Collateral Assignment of Loan Documents definition

Collateral Assignment of Loan Documents means collectively, each Collateral Assignment of Loan Documents and each Allonge to Note (executed in blank), each in form and substance satisfactory to the Administrative Agent, pursuant to which the applicable Credit Party, among other things, collaterally assigns its rights and benefits under the applicable Mezzanine Loan Documentation or Note Receivable Documentation to the Administrative Agent.
Collateral Assignment of Loan Documents means that certain Collateral Assignment of Loan Documents of even date herewith executed and delivered by Borrower and Lender for the assignment to Lender of certain loan documents related to the AWM Promissory Note and the mortgage for the property in Xxxxxx County, Kansas.
Collateral Assignment of Loan Documents means that Collateral of Assignment of Loan Documents of even date herewith from Borrower to Lender assigning to Lender the ASF Note, the ASF Loan Agreement, the Mortgage, the Guaranty and the other loan documents entered into by and between ASF and Borrower, or from ASF and/or American Seniors to Borrower, with respect to the ASF Loan, as the same may be modified and amended from time to time with the consent of the Lender.
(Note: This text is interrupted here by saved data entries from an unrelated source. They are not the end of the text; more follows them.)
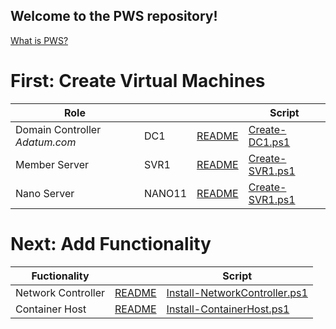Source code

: ## Welcome to the PWS repository!

[What is PWS?](https://www.prader-willi.de/alles-uber-pws/)

# First: Create Virtual Machines
| Role                            |        |                           | Script                               |
|---------------------------------|--------|---------------------------|--------------------------------------|
| Domain Controller _Adatum.com_  | DC1    |[README](./Create-DC1.md)  | [Create-DC1.ps1](./Create-DC1.ps1)   |
| Member Server                   | SVR1   |[README](./Create-SVR1.md) | [Create-SVR1.ps1](./Create-SVR1.ps1) | 
| Nano Server                     | NANO11 |[README](./Create-NANO.md) | [Create-SVR1.ps1](./Create-NANO.ps1) | 

# Next: Add Functionality

| Fuctionality       |            | Script                            |
| ------------------ | ---------- | --------------------------------- |
| Network Controller | [README]() | [Install-NetworkController.ps1]() |
| Container Host     | [README]() | [Install-ContainerHost.ps1]()     |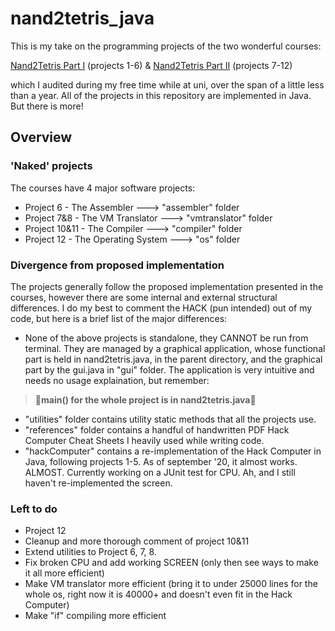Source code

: # nand2tetris_java
This is my take on the programming projects of the two wonderful courses:

[Nand2Tetris Part I](https://www.coursera.org/learn/build-a-computer) (projects 1-6) & 
[Nand2Tetris Part II](https://www.coursera.org/learn/nand2tetris2/) (projects 7-12)

which I audited during my free time while at uni, over the span of a little less than a year. 
All of the projects in this repository are implemented in Java. But there is more!

## Overview

### 'Naked' projects
The courses have 4 major software projects: 
 - Project 6 - The Assembler ---> "assembler" folder
 - Project 7&8 - The VM Translator ---> "vmtranslator" folder
 - Project 10&11 - The Compiler ---> "compiler" folder 
 - Project 12 - The Operating System ---> "os" folder

### Divergence from proposed implementation
The projects generally follow the proposed implementation presented in the courses, however there are some internal and external structural differences.
I do my best to comment the HACK (pun intended) out of my code, but here is a brief list of the major differences:
 - None of the above projects is standalone, they CANNOT be run from terminal. They are managed by a graphical application, whose functional part is held in 
 nand2tetris.java, in the parent directory, and the graphical part by the gui.java in "gui" folder. The application is very intuitive and needs no usage explaination, but remember: 
 >:small_red_triangle:<b>main() for the whole project is in nand2tetris.java</b>:small_red_triangle:
 - "utilities" folder contains utility static methods that all the projects use.
 - "references" folder contains a handful of handwritten PDF Hack Computer Cheat Sheets I heavily used while writing code.
 - "hackComputer" contains a re-implementation of the Hack Computer in Java, following projects 1-5. As of september '20, it almost works. ALMOST. Currently working on a JUnit test for CPU. Ah, and I still haven't re-implemented the screen.
 
 ### Left to do
  - Project 12
  - Cleanup and more thorough comment of project 10&11
  - Extend utilities to Project 6, 7, 8.
  - Fix broken CPU and add working SCREEN (only then see ways to make it all more efficient)
  - Make VM translator more efficient (bring it to under 25000 lines for the whole os, right now it is 40000+ and doesn't even fit in the Hack Computer)
  - Make "if" compiling more efficient
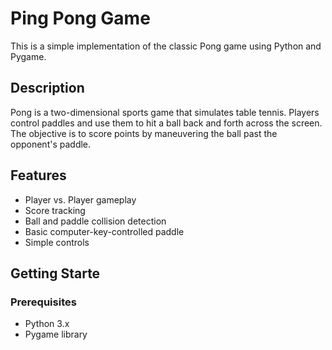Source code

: # Ping Pong Game

This is a simple implementation of the classic Pong game using Python and Pygame.

## Description

Pong is a two-dimensional sports game that simulates table tennis. Players control paddles and use them to hit a ball back and forth across the screen. The objective is to score points by maneuvering the ball past the opponent's paddle.

## Features

- Player vs. Player gameplay
- Score tracking
- Ball and paddle collision detection
- Basic computer-key-controlled paddle
- Simple controls

## Getting Starte

### Prerequisites

- Python 3.x
- Pygame library

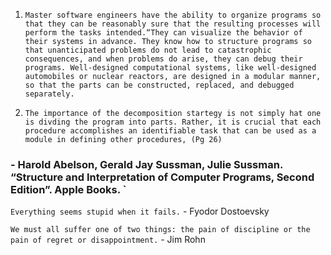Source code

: 1. `Master software engineers have the ability to organize programs so that they can be reasonably sure that the resulting processes will perform the tasks intended.“They can visualize the behavior of their systems in advance. They know how to structure programs so that unanticipated problems do not lead to catastrophic consequences, and when problems do arise, they can debug their programs. Well-designed computational systems, like well-designed automobiles or nuclear reactors, are designed in a modular manner, so that the parts can be constructed, replaced, and debugged separately.`

2. `The importance of the decomposition startegy is not simply hat one is divding the program into parts. Rather, it is crucial that each procedure accomplishes an identifiable task that can be used as a module in defining other procedures, (Pg 26)` 

<h3>  - Harold Abelson, Gerald Jay Sussman, Julie Sussman. “Structure and Interpretation of Computer Programs, Second Edition”. Apple Books. `</h3>

`Everything seems stupid when it fails.` - Fyodor Dostoevsky

`We must all suffer one of two things: the pain of discipline or the pain of regret or disappointment.` - Jim Rohn
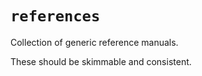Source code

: # `references`

Collection of generic reference manuals.

These should be skimmable and consistent.
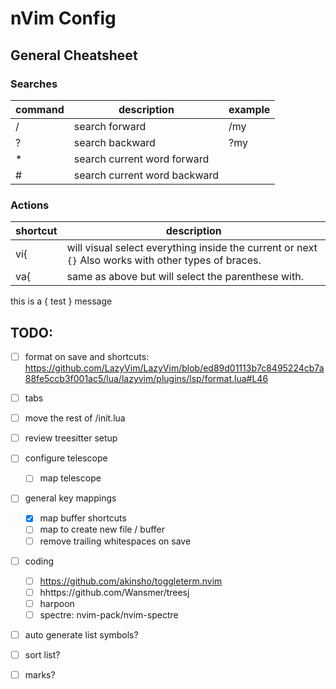 # nVim Config

## General Cheatsheet

### Searches

| command | description | example |
|---------|-------------|---------|
| / | search <term> forward | /my |
| ? | search <term> backward | ?my |
| * | search current word forward |  |
| # | search current word backward |  |

### Actions

| shortcut | description |
|---------|-------------|
| vi{ | will visual select everything inside the current or next `{}` Also works with other types of braces. |
| va{ | same as above but will select the parenthese with. |


this is a {  test } message

## TODO:

- [ ] format on save and shortcuts: https://github.com/LazyVim/LazyVim/blob/ed89d01113b7c8495224cb7a88fe5ccb3f001ac5/lua/lazyvim/plugins/lsp/format.lua#L46
- [ ] tabs
- [ ] move the rest of /init.lua
- [ ] review treesitter setup
- [ ] configure telescope
    - [ ] map telescope
- [ ] general key mappings
    - [x] map buffer shortcuts
    - [ ] map to create new file / buffer
    - [ ] remove trailing whitespaces on save
- [ ] coding
    - [ ] https://github.com/akinsho/toggleterm.nvim
    - [ ] hhttps://github.com/Wansmer/treesj
    - [ ] harpoon
    - [ ] spectre: nvim-pack/nvim-spectre
- [ ] auto generate list symbols?
- [ ] sort list?
- [ ] marks?

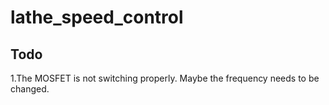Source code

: # lathe_speed_control

## Todo
1.The MOSFET  is not switching properly. Maybe the frequency needs to be changed.
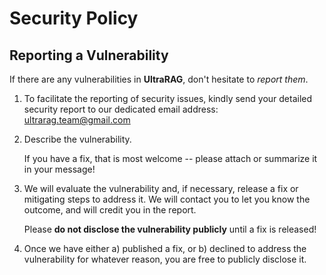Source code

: # Security Policy

## Reporting a Vulnerability

If there are any vulnerabilities in **UltraRAG**, don't hesitate to _report them_.

1. To facilitate the reporting of security issues, kindly send your detailed security report to our dedicated email address: ultrarag.team@gmail.com
2. Describe the vulnerability.

   If you have a fix, that is most welcome -- please attach or summarize it in your message!
3. We will evaluate the vulnerability and, if necessary, release a fix or mitigating steps to address it. We will contact you to let you know the outcome, and will credit you in the report.

   Please **do not disclose the vulnerability publicly** until a fix is released!
4. Once we have either a) published a fix, or b) declined to address the vulnerability for whatever reason, you are free to publicly disclose it.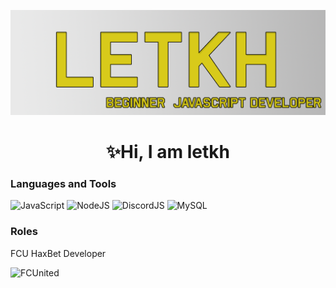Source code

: ![Header](https://github.com/letkh/letkh/blob/main/assets/header.png)
<h1 align="center">✨Hi, I am letkh</h1>    

### Languages and Tools
![JavaScript](https://img.shields.io/badge/-JavaScript-000000?style=for-the-badge&logo=javascript)
![NodeJS](https://img.shields.io/badge/-Nodejs-000000?style=for-the-badge&logo=nodedotjs)
![DiscordJS](https://img.shields.io/badge/-discordjs-000000?style=for-the-badge&logo=discord)
![MySQL](https://img.shields.io/badge/-mysql-000000?style=for-the-badge&logo=mysql)

### Roles
FCU HaxBet Developer

![FCUnited](https://dcbadge.vercel.app/api/server/tAZKeSQj2A
)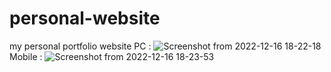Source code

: 
# personal-website
my personal portfolio website
PC : 
![Screenshot from 2022-12-16 18-22-18](https://user-images.githubusercontent.com/105612037/208130624-4a9de437-b01d-47c7-a7f3-78acf76b3b71.png)
Mobile : 
![Screenshot from 2022-12-16 18-23-53](https://user-images.githubusercontent.com/105612037/208130823-5aeafdbf-dced-428a-9d97-b21873b26ce2.png)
Examples of Collateral Assignment of Loan Documents in a sentence

  • The Administrative Agent shall have received a copy of all of the Mezzanine Loan Documentation existing as of the Closing Date, certified by an officer of the Borrower as being true, correct and complete, and the applicable Credit Party shall have duly executed and delivered each Collateral Assignment of Loan Documents in connection with all such Mezzanine Loan Documentation.

  • The Administrative Agent shall have received a copy of all of the Note Receivable Documentation existing as of the Closing Date, certified by an officer of the Borrower as being true, correct and complete, and the applicable Credit Party shall have duly executed and delivered each Collateral Assignment of Loan Documents in connection with all such Note Receivable Documentation.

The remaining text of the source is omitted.